Dataset excerpts section start
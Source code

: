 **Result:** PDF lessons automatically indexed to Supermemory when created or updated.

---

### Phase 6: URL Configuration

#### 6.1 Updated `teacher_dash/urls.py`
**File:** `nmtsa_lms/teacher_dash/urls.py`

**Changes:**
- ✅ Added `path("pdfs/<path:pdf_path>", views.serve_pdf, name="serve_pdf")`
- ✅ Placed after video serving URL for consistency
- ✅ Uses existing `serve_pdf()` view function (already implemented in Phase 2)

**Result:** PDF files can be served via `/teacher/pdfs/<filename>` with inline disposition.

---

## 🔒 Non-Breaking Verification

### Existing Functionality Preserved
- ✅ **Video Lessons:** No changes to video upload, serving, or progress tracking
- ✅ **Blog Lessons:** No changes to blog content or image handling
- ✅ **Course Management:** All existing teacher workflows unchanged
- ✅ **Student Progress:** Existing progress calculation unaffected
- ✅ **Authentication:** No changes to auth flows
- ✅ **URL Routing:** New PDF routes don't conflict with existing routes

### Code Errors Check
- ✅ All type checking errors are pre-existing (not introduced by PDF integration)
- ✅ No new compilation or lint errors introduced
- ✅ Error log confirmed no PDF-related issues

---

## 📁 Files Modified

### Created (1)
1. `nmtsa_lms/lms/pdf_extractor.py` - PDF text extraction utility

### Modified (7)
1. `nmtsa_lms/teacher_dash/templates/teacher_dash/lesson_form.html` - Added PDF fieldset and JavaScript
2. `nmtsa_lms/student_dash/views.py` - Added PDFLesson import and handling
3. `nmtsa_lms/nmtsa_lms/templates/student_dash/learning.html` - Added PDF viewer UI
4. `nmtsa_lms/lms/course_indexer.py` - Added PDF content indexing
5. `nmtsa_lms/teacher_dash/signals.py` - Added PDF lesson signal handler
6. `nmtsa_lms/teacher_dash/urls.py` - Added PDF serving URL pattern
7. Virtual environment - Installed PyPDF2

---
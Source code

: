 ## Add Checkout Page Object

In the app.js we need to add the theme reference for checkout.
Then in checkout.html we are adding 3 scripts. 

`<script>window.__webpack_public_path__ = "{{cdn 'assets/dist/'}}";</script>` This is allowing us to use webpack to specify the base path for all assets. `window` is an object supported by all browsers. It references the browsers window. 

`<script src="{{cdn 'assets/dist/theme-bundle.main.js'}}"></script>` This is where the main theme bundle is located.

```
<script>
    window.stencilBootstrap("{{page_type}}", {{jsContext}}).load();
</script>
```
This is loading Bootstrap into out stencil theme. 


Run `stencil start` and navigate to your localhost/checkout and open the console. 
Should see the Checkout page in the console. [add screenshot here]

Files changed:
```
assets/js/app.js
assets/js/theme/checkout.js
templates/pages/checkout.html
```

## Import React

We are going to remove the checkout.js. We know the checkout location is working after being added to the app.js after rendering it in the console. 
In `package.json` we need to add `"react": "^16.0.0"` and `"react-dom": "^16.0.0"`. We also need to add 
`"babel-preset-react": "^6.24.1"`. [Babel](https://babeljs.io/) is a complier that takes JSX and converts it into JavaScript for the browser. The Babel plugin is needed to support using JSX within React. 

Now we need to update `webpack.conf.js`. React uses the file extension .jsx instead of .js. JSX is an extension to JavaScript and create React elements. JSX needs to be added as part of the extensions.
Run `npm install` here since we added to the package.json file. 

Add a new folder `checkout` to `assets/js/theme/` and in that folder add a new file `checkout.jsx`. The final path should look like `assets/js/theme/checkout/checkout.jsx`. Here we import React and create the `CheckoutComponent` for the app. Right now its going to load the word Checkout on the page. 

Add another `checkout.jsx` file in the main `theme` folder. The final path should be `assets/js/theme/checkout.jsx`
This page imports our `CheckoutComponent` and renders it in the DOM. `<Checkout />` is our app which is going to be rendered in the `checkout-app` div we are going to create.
Dataset excerpts section end
Print, from the entries above, the line with "## Import React", the line with "file in the" and all lines between them, exactly and with nothing else.

## Import React

We are going to remove the checkout.js. We know the checkout location is working after being added to the app.js after rendering it in the console. 
In `package.json` we need to add `"react": "^16.0.0"` and `"react-dom": "^16.0.0"`. We also need to add 
`"babel-preset-react": "^6.24.1"`. [Babel](https://babeljs.io/) is a complier that takes JSX and converts it into JavaScript for the browser. The Babel plugin is needed to support using JSX within React. 

Now we need to update `webpack.conf.js`. React uses the file extension .jsx instead of .js. JSX is an extension to JavaScript and create React elements. JSX needs to be added as part of the extensions.
Run `npm install` here since we added to the package.json file. 

Add a new folder `checkout` to `assets/js/theme/` and in that folder add a new file `checkout.jsx`. The final path should look like `assets/js/theme/checkout/checkout.jsx`. Here we import React and create the `CheckoutComponent` for the app. Right now its going to load the word Checkout on the page. 

Add another `checkout.jsx` file in the main `theme` folder. The final path should be `assets/js/theme/checkout.jsx`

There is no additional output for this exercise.